+++ Recorded data +++

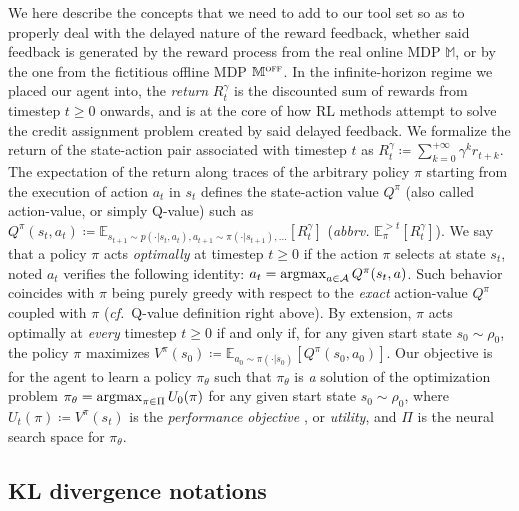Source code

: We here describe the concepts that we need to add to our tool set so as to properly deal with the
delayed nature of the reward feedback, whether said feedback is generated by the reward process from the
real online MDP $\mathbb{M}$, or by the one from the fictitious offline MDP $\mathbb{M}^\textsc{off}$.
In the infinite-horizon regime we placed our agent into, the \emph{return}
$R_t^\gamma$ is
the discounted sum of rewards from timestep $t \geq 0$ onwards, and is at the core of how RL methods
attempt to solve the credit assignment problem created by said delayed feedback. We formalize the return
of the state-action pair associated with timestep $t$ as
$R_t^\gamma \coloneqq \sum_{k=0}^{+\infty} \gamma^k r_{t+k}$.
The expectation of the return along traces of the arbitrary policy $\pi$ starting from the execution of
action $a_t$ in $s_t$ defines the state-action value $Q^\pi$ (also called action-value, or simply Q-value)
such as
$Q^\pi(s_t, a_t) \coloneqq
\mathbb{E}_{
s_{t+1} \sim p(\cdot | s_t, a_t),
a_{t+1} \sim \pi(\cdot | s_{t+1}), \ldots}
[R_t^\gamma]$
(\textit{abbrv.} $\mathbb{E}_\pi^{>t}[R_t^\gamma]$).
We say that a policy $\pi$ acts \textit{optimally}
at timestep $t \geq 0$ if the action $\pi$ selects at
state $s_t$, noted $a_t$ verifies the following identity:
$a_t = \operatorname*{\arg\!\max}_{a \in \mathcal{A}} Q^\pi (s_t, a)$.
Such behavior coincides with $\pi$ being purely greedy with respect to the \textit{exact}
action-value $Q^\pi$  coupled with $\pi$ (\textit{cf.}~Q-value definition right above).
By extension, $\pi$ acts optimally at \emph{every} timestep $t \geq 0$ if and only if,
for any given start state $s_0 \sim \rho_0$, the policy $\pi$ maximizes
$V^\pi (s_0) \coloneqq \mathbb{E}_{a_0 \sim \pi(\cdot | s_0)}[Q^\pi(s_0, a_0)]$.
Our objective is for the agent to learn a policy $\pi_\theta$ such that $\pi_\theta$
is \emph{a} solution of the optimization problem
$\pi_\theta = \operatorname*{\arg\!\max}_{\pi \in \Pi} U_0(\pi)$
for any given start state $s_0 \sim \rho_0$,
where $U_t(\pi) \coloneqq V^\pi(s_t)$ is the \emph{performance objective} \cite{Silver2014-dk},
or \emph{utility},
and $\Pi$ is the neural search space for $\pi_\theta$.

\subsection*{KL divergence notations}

+++
+++ Recorded data +++

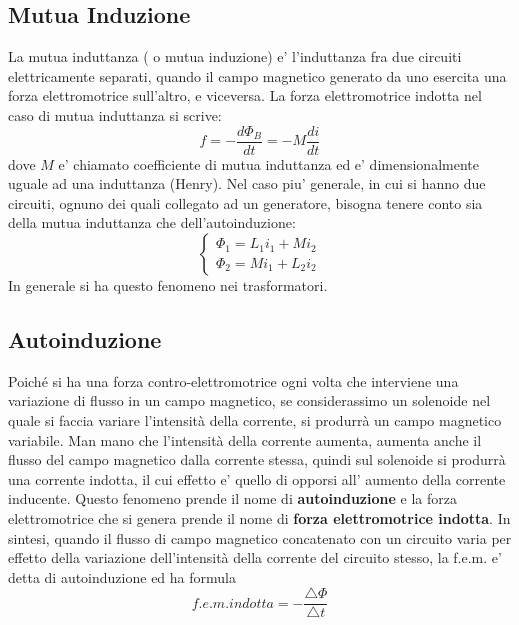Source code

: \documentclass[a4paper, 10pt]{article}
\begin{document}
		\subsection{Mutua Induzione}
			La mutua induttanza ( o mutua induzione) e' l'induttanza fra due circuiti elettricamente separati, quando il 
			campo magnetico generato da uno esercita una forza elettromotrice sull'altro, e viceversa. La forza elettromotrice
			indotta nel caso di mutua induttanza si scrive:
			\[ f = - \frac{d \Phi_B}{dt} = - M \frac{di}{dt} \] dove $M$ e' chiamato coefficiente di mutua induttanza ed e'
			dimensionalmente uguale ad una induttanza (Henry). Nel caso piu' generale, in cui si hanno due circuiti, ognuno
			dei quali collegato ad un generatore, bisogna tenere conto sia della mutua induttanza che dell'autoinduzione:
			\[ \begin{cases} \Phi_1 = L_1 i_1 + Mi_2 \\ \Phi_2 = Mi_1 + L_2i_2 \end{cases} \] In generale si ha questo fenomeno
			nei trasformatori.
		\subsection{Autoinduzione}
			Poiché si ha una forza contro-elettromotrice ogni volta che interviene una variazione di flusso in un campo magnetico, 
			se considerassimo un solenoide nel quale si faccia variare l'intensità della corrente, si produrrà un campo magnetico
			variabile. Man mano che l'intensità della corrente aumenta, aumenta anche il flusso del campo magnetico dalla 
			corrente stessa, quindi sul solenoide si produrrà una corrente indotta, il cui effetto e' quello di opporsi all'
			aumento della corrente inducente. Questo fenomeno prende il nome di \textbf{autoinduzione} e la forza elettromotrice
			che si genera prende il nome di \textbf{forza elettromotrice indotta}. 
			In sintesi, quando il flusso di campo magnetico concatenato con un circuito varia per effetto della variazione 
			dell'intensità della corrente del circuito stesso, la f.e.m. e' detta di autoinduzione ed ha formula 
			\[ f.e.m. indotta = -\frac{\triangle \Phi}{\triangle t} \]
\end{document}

+++

## Task directions
Please copy, exactly as written, every line in the listing above from the line with "nei trasformatori." up to and including the line with "variabile. Man mano".

## Answer to the problem
			nei trasformatori.
		\subsection{Autoinduzione}
			Poiché si ha una forza contro-elettromotrice ogni volta che interviene una variazione di flusso in un campo magnetico, 
			se considerassimo un solenoide nel quale si faccia variare l'intensità della corrente, si produrrà un campo magnetico
			variabile. Man mano che l'intensità della corrente aumenta, aumenta anche il flusso del campo magnetico dalla 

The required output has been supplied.